** MATERIAL PROVIDED follows **
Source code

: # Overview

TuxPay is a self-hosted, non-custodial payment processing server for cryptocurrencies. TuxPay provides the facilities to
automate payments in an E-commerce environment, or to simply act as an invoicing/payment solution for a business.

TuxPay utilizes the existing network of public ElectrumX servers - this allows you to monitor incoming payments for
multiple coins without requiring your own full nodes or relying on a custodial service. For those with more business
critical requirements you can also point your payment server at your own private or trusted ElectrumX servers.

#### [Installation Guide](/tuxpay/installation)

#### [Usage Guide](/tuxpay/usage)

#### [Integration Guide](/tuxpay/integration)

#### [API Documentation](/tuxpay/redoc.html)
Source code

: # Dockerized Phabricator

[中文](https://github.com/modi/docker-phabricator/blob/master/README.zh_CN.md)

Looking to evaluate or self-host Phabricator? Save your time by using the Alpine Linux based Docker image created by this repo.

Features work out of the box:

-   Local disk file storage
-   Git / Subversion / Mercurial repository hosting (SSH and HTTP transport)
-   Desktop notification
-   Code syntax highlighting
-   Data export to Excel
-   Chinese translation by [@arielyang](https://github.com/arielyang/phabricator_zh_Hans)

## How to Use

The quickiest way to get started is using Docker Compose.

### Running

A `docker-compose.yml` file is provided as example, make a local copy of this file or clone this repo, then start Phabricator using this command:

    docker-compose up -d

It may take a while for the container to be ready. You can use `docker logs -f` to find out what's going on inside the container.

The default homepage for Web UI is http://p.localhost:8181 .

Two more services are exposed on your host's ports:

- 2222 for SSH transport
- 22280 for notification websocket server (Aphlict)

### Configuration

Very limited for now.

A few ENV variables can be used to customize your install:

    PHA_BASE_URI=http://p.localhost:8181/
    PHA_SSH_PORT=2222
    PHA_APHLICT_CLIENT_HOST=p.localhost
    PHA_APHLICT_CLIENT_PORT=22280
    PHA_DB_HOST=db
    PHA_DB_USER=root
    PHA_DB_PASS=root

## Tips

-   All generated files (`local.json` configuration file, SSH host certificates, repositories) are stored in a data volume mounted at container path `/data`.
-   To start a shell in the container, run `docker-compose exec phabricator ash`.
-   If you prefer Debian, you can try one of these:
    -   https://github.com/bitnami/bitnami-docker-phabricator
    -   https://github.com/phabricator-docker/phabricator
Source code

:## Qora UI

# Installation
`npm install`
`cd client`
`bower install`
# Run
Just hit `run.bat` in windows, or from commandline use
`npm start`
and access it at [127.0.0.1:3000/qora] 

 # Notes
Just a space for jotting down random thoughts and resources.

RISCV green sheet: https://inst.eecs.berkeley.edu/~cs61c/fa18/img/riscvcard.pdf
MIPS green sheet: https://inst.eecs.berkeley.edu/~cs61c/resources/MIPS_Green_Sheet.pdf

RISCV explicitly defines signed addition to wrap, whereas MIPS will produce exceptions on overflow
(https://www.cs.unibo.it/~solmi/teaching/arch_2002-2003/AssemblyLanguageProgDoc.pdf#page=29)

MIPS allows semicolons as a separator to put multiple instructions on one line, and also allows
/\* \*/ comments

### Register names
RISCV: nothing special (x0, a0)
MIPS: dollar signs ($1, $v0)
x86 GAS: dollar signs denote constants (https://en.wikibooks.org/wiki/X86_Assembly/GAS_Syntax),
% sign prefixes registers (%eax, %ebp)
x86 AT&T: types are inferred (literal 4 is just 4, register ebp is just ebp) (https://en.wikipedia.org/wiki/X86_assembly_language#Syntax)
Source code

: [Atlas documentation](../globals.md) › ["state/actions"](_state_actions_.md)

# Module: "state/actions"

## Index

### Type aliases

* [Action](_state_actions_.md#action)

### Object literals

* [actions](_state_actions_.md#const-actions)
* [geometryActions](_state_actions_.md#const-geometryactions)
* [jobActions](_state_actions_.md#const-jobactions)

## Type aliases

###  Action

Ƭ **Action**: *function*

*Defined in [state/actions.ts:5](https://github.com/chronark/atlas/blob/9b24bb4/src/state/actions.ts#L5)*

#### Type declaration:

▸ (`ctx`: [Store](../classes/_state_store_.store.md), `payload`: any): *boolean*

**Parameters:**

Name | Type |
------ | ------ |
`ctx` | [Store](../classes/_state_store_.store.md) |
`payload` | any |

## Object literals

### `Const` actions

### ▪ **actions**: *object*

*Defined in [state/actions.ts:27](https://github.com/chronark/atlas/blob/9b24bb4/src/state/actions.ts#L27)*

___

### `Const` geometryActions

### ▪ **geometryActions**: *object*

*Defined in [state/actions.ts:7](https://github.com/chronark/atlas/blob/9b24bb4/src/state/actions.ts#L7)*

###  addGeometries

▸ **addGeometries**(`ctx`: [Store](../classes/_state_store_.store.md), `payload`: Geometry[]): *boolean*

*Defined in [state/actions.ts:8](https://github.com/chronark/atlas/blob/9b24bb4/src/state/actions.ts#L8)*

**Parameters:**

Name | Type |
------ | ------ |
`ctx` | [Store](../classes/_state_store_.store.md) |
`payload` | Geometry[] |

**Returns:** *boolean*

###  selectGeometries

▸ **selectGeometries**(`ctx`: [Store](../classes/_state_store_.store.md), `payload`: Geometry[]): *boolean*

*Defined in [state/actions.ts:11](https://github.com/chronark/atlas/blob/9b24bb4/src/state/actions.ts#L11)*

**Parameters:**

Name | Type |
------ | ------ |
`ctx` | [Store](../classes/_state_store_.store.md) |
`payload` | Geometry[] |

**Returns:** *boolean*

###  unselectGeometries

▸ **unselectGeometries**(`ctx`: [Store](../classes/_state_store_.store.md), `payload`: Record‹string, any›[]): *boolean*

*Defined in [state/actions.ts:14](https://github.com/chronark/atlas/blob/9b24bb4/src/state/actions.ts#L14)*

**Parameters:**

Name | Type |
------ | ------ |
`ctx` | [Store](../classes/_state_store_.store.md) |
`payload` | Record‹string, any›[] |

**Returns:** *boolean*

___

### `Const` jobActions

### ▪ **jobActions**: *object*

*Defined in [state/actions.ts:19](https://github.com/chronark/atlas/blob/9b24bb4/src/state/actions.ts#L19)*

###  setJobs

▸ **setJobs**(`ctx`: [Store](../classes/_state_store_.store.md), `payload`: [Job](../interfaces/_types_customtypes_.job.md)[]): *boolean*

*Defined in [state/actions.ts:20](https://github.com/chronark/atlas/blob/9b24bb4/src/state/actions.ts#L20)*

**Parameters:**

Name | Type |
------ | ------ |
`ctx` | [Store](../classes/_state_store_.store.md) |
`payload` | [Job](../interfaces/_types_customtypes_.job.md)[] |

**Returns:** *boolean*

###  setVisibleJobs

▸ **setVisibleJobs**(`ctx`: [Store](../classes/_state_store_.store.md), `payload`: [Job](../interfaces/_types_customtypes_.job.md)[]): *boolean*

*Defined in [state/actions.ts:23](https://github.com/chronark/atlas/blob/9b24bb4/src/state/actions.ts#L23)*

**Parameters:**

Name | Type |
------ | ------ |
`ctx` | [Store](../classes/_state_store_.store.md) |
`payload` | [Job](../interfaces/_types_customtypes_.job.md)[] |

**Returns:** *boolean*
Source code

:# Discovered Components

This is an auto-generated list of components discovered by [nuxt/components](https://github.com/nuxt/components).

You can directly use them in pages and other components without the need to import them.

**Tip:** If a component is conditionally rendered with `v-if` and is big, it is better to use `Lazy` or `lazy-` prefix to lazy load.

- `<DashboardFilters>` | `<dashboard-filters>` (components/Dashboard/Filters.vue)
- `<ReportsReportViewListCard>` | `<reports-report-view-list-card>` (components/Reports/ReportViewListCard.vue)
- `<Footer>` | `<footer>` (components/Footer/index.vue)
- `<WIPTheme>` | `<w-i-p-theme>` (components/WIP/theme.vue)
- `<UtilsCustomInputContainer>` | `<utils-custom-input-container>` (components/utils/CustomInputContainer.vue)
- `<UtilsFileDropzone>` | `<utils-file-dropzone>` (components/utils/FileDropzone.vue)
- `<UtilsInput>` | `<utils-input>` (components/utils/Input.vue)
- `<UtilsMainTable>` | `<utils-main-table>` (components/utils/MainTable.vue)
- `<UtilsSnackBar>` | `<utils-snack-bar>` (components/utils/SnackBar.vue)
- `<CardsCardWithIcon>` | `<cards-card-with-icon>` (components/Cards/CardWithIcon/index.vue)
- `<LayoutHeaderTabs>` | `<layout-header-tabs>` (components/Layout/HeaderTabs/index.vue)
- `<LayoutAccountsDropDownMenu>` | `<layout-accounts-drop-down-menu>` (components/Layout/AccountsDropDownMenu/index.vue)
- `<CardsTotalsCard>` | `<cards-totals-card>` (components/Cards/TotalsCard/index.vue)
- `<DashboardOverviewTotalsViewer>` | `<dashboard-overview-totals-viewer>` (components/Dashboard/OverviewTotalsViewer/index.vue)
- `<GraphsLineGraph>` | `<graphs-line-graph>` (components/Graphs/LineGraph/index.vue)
** End of MATERIAL PROVIDED **
◆ YOUR ASSIGNMENT
How many of the lines above contain "Cards"? Give the number by itself.

◆ EXPECTED ANSWER
2